La famine au Niger04/08/20052005Journal/medias/journalnumero/images/2005/08/une1931.jpg.445x577_q85_box-0%2C104%2C1383%2C1896_crop_detail.jpg

Dans le monde

La famine au Niger

Les responsables de la catastrophe font du spectacle

Ce qui se passe au Niger est profondément révoltant. Plus de trois millions de personnes souffrant de pénurie alimentaire, 800000 enfants de moins de 5 ans affamés, dont peut-être 150000 atteints de malnutrition sévère.

Ce n'est pas dû à un brutal coup du sort. La catastrophe était annoncée par des organismes de l'ONU depuis octobre 2004, en raison de la faiblesse des récoltes. Mais pratiquement rien n'a été fait par les grandes puissances, par l'Union européenne, et par la France. L'invasion des criquets avait été signalée elle aussi en temps utile, mais les moyens nécessaires - dérisoires de la part d'un pays riche - avaient fait défaut pour en enrayer les ravages.

Alors, aujourd'hui, la pantomime médiatique à laquelle vient de se livrer le ministre Douste-Blazy le 29 juillet à Niamey, capitale du Niger, ne fait qu'ajouter à l'écoeurement.

Se faisant filmer pour la télévision en train d'exalter «l'aide de la France», à côté de quelques tonnes de produits alimentaires et pharmaceutiques dans un Boeing qui venait d'arriver à point nommé, il s'est posé en grand moralisateur, dénonçant «l'avarice des pays riches» comme s'il n'était pas là en tant que représentant de l'État d'un de ces pays riches. Il a trouvé le moyen de lier un appel tout symbolique à relancer l'aide au développement à... la nécessité de la lutte contre le terrorisme. Selon lui, pour assurer la sécurité en Europe, mieux que par des caméras dans le métro ou l'accroissement des contrôles aux frontières, il faudrait «se mobiliser au Niger, au Soudan et dans toutes les zones d'extrême pauvreté».

Mais justement, les causes profondes de la pauvreté de ces pays, de leur incapacité à faire face à des mauvaises conditions climatiques, relèvent de la responsabilité directe des ex-puissances colonisatrices qui les ont pillés, et des puissances impérialistes. Si, jusqu'à il y a quelques semaines, le gouvernement nigérien a refusé de distribuer gratuitement de la nourriture, avec pour raison invoquée - ne pas déstabiliser les cours des céréales- , cette décision avait été prise avec l'aval des dirigeants français et de l'Union européenne. Il y en eut même parmi eux pour ajouter que cela éviterait de donner aux populations l'habitude de recevoir sans rien faire! Exemple: un responsable de l'Union européenne estimant que: «Les distributions gratuites sont la porte ouverte à des choses qui ne sont pas souhaitables». Faut-il croire que laisser des enfants mourir de faim fait partie, pour cet individu, des choses souhaitables?
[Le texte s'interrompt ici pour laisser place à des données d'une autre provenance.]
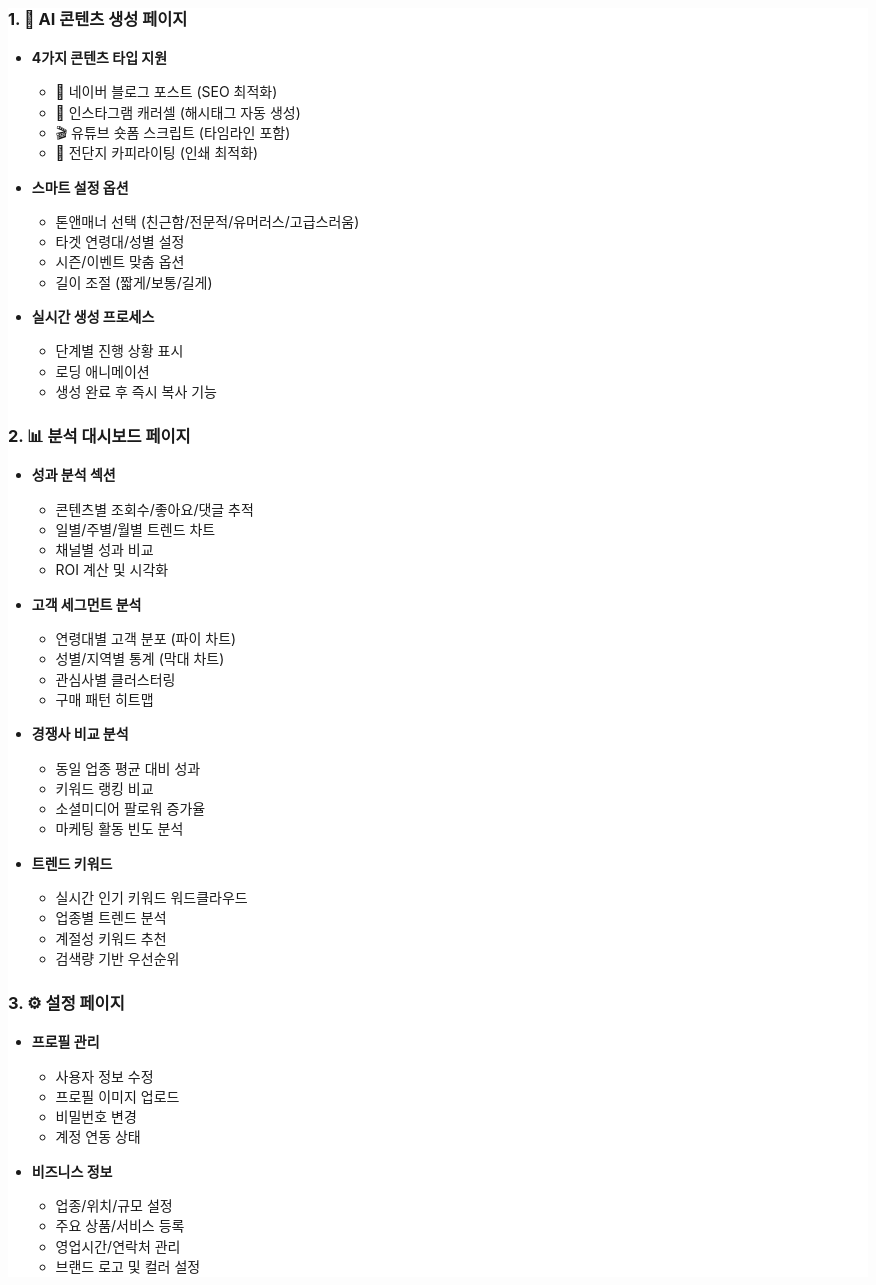 ### 1. 🤖 AI 콘텐츠 생성 페이지
- **4가지 콘텐츠 타입 지원**
  - 📝 네이버 블로그 포스트 (SEO 최적화)
  - 📸 인스타그램 캐러셀 (해시태그 자동 생성)
  - 🎬 유튜브 숏폼 스크립트 (타임라인 포함)
  - 📄 전단지 카피라이팅 (인쇄 최적화)

- **스마트 설정 옵션**
  - 톤앤매너 선택 (친근함/전문적/유머러스/고급스러움)
  - 타겟 연령대/성별 설정
  - 시즌/이벤트 맞춤 옵션
  - 길이 조절 (짧게/보통/길게)

- **실시간 생성 프로세스**
  - 단계별 진행 상황 표시
  - 로딩 애니메이션
  - 생성 완료 후 즉시 복사 기능

### 2. 📊 분석 대시보드 페이지  
- **성과 분석 섹션**
  - 콘텐츠별 조회수/좋아요/댓글 추적
  - 일별/주별/월별 트렌드 차트
  - 채널별 성과 비교
  - ROI 계산 및 시각화

- **고객 세그먼트 분석**
  - 연령대별 고객 분포 (파이 차트)
  - 성별/지역별 통계 (막대 차트)
  - 관심사별 클러스터링
  - 구매 패턴 히트맵

- **경쟁사 비교 분석**
  - 동일 업종 평균 대비 성과
  - 키워드 랭킹 비교
  - 소셜미디어 팔로워 증가율
  - 마케팅 활동 빈도 분석

- **트렌드 키워드**
  - 실시간 인기 키워드 워드클라우드
  - 업종별 트렌드 분석
  - 계절성 키워드 추천
  - 검색량 기반 우선순위

### 3. ⚙️ 설정 페이지
- **프로필 관리**
  - 사용자 정보 수정
  - 프로필 이미지 업로드
  - 비밀번호 변경
  - 계정 연동 상태

- **비즈니스 정보**
  - 업종/위치/규모 설정
  - 주요 상품/서비스 등록
  - 영업시간/연락처 관리
  - 브랜드 로고 및 컬러 설정
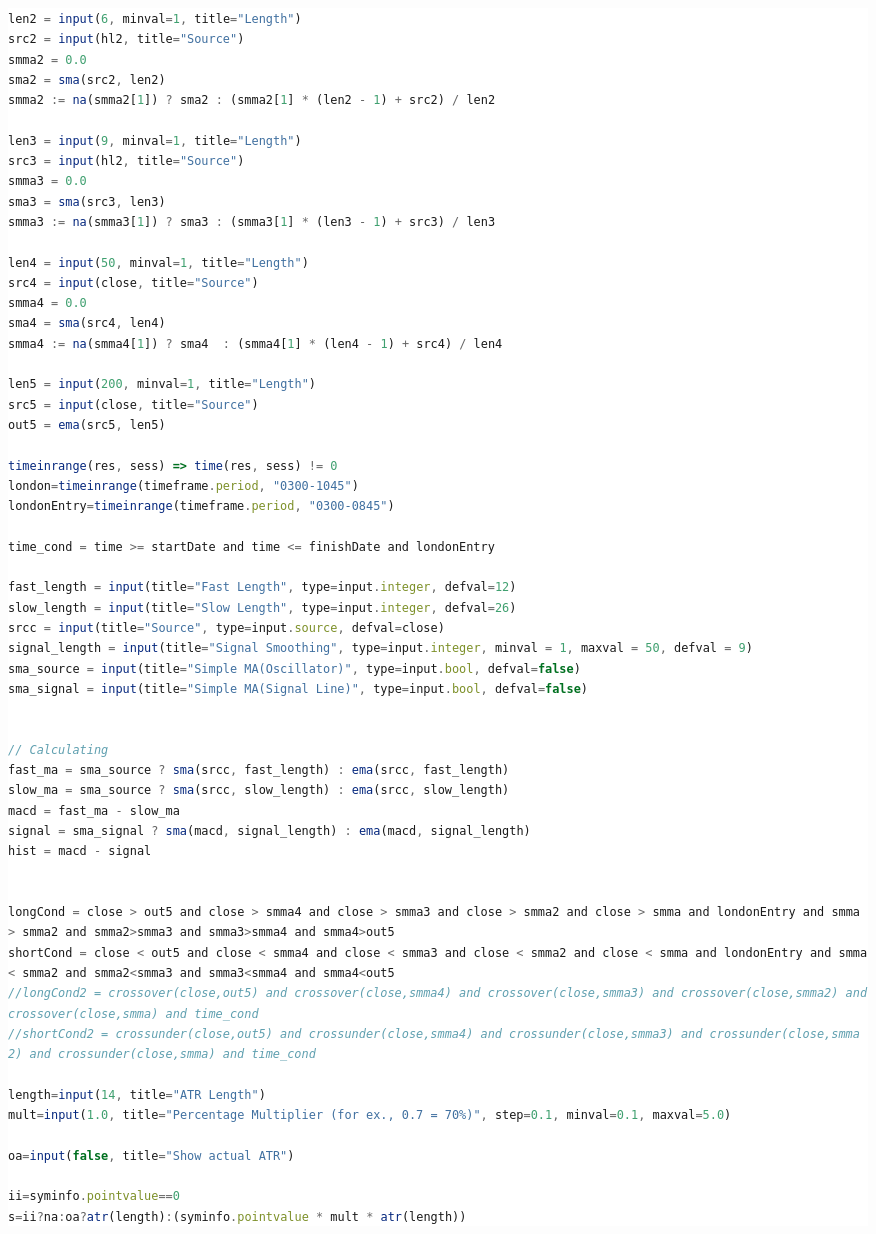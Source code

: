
``` javascript
len2 = input(6, minval=1, title="Length")
src2 = input(hl2, title="Source")
smma2 = 0.0
sma2 = sma(src2, len2)
smma2 := na(smma2[1]) ? sma2 : (smma2[1] * (len2 - 1) + src2) / len2

len3 = input(9, minval=1, title="Length")
src3 = input(hl2, title="Source")
smma3 = 0.0
sma3 = sma(src3, len3)
smma3 := na(smma3[1]) ? sma3 : (smma3[1] * (len3 - 1) + src3) / len3

len4 = input(50, minval=1, title="Length")
src4 = input(close, title="Source")
smma4 = 0.0
sma4 = sma(src4, len4)
smma4 := na(smma4[1]) ? sma4  : (smma4[1] * (len4 - 1) + src4) / len4

len5 = input(200, minval=1, title="Length")
src5 = input(close, title="Source")
out5 = ema(src5, len5)

timeinrange(res, sess) => time(res, sess) != 0
london=timeinrange(timeframe.period, "0300-1045")
londonEntry=timeinrange(timeframe.period, "0300-0845")

time_cond = time >= startDate and time <= finishDate and londonEntry

fast_length = input(title="Fast Length", type=input.integer, defval=12)
slow_length = input(title="Slow Length", type=input.integer, defval=26)
srcc = input(title="Source", type=input.source, defval=close)
signal_length = input(title="Signal Smoothing", type=input.integer, minval = 1, maxval = 50, defval = 9)
sma_source = input(title="Simple MA(Oscillator)", type=input.bool, defval=false)
sma_signal = input(title="Simple MA(Signal Line)", type=input.bool, defval=false)


// Calculating
fast_ma = sma_source ? sma(srcc, fast_length) : ema(srcc, fast_length)
slow_ma = sma_source ? sma(srcc, slow_length) : ema(srcc, slow_length)
macd = fast_ma - slow_ma
signal = sma_signal ? sma(macd, signal_length) : ema(macd, signal_length)
hist = macd - signal


longCond = close > out5 and close > smma4 and close > smma3 and close > smma2 and close > smma and londonEntry and smma > smma2 and smma2>smma3 and smma3>smma4 and smma4>out5 
shortCond = close < out5 and close < smma4 and close < smma3 and close < smma2 and close < smma and londonEntry and smma < smma2 and smma2<smma3 and smma3<smma4 and smma4<out5 
//longCond2 = crossover(close,out5) and crossover(close,smma4) and crossover(close,smma3) and crossover(close,smma2) and crossover(close,smma) and time_cond
//shortCond2 = crossunder(close,out5) and crossunder(close,smma4) and crossunder(close,smma3) and crossunder(close,smma2) and crossunder(close,smma) and time_cond

length=input(14, title="ATR Length")
mult=input(1.0, title="Percentage Multiplier (for ex., 0.7 = 70%)", step=0.1, minval=0.1, maxval=5.0)

oa=input(false, title="Show actual ATR")

ii=syminfo.pointvalue==0
s=ii?na:oa?atr(length):(syminfo.pointvalue * mult * atr(length))

```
Le gouvernement nigérien a sûrement sa part de responsabilité au passage. Mais si, aujourd'hui, les soins ne sont plus gratuits au Niger, par exemple, c'est au nom du «recouvrement des coûts» imposé par les organismes internationaux aux services publics des États «surendettés». Cela signifie que les centres de santé publique doivent utiliser l'argent des consultations pour financer leurs besoins en médicaments et en matériel. Une consultation peut coûter jusqu'à 1000 francs CFA, c'est-à-dire l'équivalent d'une journée de travail d'un ouvrier agricole, alors que 63% de la population du Niger vit en-dessous du seuil de pauvreté. Ce n'est que récemment qu'il a été décidé de ne plus faire payer les consultations des enfants atteints de «malnutrition sévère», c'est-à-dire condamnés à mort à très court terme s'ils ne sont pas soignés...

Aujourd'hui, le gouvernement français éprouve le besoin d'envoyer un Douste-Blazy sur place juste le temps de se faire photographier sous une tente où des enfants sont au seuil de la mort. Peut-être à cause de la concurrence médiatique de Bernard Kouchner! Quoi qu'il en soit, en fait de «mobilisation» contre l'extrême pauvreté, le geste se solde concrètement par une misérable aumône: Chirac a annoncé un renforcement de l'aide française au Niger pour l'année 2005, qui se montera à 4,6 millions d'euros en ce qui concerne les programmes alimentaires. À titre de comparaison, le coût de la mission de l'ONG Médecins Sans Frontières pour le Niger représente à elle seule 12 millions d'euros.

Le gouvernement de la France des capitalistes se soucie avant tout de la bonne santé des profits des grands patrons: il n'a en réalité que faire du sort des enfants africains.